Pass 1: Prefix matching. Before any message goes to Ollama, Billy checks whether it starts with one of ~40 trigger phrases:

remember that ...
save to memory: ...
note that ...
don't forget that ...
keep in mind ...
for future reference, ...
fyi: ...

This is intentionally broad. You shouldn’t need to memorize a syntax. “Please remember that I use Neovim” works just as well as “remember I use Neovim.” The phrases are checked case-insensitively. If a match is found, the text after the phrase is the fact to store — and the message never reaches Ollama at all.

Pass 2: Contains-based fallback. If no prefix matches, Billy scans the full sentence for save-intent verbs like “save a memory,” “save a note,” or “remember that I.” This catches phrasing like:

> Can you save a memory that I'm building this with Bubble Tea?

If the sentence contains “that,” everything after it is extracted as the fact.


Where Memories Live

Facts are stored in a SQLite database at ~/.localai/history.db — the same file that holds your conversation history. There’s a dedicated memories table:

CREATE TABLE IF NOT EXISTS memories (
    id         TEXT PRIMARY KEY,
    content    TEXT NOT NULL,
    created_at TIMESTAMP NOT NULL
);

Each memory gets a UUID primary key, which makes them easy to reference when deleting. The store is scoped to your machine — nothing is ever sent to a server.
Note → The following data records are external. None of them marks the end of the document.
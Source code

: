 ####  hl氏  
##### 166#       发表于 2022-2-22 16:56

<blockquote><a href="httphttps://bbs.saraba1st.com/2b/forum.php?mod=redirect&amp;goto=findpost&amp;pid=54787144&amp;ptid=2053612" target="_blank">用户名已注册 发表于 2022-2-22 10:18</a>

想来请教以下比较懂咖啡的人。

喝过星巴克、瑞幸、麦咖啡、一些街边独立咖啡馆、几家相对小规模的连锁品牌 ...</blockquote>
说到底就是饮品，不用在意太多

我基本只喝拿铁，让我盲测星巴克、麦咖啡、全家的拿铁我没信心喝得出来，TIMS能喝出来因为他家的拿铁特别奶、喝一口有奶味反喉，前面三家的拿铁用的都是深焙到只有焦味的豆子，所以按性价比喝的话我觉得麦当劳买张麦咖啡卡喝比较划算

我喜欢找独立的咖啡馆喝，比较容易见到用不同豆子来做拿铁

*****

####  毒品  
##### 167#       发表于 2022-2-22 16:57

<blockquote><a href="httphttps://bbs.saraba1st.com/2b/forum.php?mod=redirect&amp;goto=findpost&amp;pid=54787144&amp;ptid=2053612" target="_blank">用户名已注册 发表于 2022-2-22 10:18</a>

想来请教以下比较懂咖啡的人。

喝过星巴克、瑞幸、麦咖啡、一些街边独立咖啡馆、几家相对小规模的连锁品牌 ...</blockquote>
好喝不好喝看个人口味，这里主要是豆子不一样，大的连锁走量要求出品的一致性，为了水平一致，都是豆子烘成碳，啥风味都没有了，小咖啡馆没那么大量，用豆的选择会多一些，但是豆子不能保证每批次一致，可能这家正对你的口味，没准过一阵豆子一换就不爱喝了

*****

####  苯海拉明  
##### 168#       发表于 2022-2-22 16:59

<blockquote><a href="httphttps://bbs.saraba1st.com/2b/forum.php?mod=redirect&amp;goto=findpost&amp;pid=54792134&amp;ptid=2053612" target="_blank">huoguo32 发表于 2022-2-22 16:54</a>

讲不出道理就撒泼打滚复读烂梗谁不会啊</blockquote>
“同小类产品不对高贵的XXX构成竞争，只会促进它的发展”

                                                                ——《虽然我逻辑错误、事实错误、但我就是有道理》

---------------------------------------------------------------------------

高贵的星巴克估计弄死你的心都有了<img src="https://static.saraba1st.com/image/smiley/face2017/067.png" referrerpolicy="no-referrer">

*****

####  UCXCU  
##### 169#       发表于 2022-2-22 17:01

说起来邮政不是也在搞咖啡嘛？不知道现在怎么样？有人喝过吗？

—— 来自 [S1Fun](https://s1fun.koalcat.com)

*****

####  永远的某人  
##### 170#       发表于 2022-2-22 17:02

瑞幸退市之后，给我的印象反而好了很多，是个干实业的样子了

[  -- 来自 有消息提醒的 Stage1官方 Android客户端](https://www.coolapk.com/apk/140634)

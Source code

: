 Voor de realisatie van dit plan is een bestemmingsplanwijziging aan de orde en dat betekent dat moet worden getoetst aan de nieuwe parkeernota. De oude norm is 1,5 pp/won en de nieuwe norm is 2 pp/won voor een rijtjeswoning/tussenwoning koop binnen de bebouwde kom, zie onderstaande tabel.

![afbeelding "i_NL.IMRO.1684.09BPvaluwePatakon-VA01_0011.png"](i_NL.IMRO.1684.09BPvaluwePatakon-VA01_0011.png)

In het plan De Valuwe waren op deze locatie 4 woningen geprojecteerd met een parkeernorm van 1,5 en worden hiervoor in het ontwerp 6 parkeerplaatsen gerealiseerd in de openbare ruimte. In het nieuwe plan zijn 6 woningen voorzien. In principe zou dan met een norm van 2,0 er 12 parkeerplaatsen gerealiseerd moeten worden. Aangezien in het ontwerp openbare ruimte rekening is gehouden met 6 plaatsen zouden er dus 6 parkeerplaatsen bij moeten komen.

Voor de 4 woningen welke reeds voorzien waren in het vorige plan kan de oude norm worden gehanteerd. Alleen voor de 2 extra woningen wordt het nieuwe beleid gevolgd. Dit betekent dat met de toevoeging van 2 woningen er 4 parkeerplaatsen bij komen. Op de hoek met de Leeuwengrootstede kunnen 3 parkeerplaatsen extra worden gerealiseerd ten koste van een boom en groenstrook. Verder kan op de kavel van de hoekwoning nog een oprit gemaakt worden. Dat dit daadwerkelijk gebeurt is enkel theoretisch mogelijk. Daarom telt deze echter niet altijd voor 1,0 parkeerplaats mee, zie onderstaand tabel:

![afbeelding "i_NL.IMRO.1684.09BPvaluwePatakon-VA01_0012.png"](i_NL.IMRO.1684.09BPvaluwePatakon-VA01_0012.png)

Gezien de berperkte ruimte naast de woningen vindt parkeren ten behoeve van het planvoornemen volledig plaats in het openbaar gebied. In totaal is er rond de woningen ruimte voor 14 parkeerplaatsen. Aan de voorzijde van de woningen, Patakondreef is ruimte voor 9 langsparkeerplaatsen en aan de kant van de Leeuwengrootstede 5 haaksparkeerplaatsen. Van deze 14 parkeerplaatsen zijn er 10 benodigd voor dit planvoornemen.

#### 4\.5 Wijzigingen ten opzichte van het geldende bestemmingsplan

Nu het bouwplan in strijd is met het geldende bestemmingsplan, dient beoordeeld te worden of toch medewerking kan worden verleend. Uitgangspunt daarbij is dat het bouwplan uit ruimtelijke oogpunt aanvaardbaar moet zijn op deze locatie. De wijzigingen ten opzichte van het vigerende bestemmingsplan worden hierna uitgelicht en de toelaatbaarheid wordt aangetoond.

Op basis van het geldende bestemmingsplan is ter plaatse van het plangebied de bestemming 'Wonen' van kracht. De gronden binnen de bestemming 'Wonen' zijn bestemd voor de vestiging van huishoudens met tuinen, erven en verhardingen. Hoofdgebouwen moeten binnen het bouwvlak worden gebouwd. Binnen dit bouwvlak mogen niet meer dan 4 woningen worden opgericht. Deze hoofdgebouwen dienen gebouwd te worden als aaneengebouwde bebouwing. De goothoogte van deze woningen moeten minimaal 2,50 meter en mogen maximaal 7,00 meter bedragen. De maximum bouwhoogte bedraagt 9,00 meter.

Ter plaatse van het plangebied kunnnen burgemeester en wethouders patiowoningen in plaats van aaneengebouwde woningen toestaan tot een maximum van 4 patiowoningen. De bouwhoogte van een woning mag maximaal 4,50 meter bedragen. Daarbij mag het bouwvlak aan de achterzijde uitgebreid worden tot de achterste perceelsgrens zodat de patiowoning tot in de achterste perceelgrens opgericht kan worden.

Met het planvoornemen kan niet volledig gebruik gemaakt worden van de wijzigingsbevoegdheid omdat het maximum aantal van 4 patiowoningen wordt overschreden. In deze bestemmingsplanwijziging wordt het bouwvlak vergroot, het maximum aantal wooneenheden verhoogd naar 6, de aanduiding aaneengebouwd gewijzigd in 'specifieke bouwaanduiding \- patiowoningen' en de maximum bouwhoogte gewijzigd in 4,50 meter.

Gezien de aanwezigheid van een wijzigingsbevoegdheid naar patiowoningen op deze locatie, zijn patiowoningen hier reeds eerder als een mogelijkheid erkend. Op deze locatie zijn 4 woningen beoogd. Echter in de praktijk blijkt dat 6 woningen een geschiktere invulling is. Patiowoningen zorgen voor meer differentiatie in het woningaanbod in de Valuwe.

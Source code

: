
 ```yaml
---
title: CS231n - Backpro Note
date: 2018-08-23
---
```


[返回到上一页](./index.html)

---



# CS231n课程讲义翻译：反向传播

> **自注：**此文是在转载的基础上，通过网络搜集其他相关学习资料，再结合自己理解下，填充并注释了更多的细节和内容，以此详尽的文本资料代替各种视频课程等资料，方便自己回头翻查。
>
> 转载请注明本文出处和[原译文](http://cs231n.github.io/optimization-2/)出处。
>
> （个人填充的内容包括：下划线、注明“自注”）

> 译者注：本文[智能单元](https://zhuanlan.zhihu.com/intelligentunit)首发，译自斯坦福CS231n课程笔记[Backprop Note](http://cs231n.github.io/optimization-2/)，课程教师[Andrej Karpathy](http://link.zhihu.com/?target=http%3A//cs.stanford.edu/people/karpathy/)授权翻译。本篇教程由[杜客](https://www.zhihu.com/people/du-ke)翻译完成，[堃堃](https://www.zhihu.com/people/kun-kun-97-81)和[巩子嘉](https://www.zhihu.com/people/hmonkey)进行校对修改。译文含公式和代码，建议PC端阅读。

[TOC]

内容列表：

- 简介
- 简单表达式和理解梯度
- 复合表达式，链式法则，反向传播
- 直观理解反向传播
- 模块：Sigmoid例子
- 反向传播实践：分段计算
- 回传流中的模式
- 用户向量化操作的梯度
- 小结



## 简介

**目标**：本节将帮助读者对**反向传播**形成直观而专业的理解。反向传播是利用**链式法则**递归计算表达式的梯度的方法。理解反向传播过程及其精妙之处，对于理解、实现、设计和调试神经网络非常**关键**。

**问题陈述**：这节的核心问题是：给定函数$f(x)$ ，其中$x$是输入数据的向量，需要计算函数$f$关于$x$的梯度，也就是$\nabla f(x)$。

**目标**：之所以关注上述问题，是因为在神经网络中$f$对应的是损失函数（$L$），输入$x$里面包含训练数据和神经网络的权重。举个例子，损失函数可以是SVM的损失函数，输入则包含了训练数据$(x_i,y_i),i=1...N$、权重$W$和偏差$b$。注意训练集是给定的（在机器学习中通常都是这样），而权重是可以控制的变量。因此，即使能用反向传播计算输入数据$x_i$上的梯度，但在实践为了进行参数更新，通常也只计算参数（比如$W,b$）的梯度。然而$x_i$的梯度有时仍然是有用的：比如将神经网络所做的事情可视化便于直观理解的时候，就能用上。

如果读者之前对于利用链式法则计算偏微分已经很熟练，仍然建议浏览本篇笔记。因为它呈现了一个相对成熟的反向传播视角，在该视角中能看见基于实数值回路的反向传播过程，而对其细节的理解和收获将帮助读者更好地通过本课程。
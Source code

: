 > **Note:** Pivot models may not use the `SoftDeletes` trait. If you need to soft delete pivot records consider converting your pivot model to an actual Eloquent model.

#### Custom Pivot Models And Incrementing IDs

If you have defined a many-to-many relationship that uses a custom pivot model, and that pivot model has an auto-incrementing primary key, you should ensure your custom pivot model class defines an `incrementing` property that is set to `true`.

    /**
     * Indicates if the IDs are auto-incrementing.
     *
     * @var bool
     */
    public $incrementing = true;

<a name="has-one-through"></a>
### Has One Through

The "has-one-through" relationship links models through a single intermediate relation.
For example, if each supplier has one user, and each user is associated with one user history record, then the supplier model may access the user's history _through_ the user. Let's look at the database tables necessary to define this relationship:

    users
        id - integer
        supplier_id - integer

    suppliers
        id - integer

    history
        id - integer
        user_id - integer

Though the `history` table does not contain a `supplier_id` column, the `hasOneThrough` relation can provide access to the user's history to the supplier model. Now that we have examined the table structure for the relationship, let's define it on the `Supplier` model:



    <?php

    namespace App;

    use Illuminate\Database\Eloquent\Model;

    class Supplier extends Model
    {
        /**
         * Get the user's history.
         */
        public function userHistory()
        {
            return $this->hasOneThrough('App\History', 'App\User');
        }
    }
Injected Into Every Conversation

Before Billy sends any message to the Ollama API, it loads all memories and builds a system prompt:

You are Billy, a helpful AI coding assistant running locally.
You are knowledgeable, concise, and prefer practical examples.
...

Things I know about the user:
- I prefer tabs over spaces in Go
- This project uses SQLite, not Postgres
- Short, practical code examples — no theory

Use this context naturally in your responses when relevant.

This system prompt is prepended to every conversation history sent to the model. The model never sees a bare chat — it always sees you with context. Over time, as you add more preferences and project context, responses get increasingly tailored to how you work.

The system prompt also includes an important instruction: if Billy detects a memory-save phrase, the fact has already been saved before the model sees the message. The model should simply confirm warmly rather than suggesting shell commands or config edits. (Early versions of this without the instruction would sometimes respond with echo "alias..." >> ~/.zshrc when you asked it to remember something — not useful.)


Managing Your Memories

You can inspect and manage memories any time with /memory:

/memory                     # list everything Billy knows about you
/memory forget <id>         # remove a specific memory by ID prefix
/memory clear               # wipe all memories

The list view shows each memory with its short ID prefix, so you can quickly forget something that’s no longer accurate:

[a3f1] I prefer tabs over spaces in Go
[b92c] This project uses SQLite, not Postgres
[c44e] Short, practical code examples — no theory
> /memory forget b92c
Memory forgotten.

Free Tier vs. Pro

There’s one important caveat: memory persistence is a Pro feature.

On the free tier, Billy can still detect and acknowledge memory-save phrases in a session — but memories aren’t persisted to disk. The next time you start Billy, the slate is clean again.

On Pro ($19, one-time), memories persist across every session indefinitely. They’re stored locally, never synced anywhere, and they’re yours to manage or delete at any time.

This is one of the first things Pro users notice — the feeling of working with an assistant that actually knows you. Not because of a cloud profile or account. Just a small SQLite table on your machine and a system prompt.


Under the Hood in 30 Seconds

Here’s the full flow for a memory-save request:

  1. You type remember that I prefer short variable names
  2. memory.DetectAndExtract() matches the "remember that " prefix, returns "I prefer short variable names"
  3. store.SaveMemory(uuid, fact) writes it to ~/.localai/history.db
  4. Billy replies with a warm confirmation; the message never reaches Ollama
  5. On your next message, store.ListMemories() fetches all facts
  6. memory.BuildSystemPrompt(facts) constructs the system prompt
  7. The system prompt is prepended to the conversation before the API call

No cloud. No account. No training on your data. Just a UUID, a string, and a SQLite row.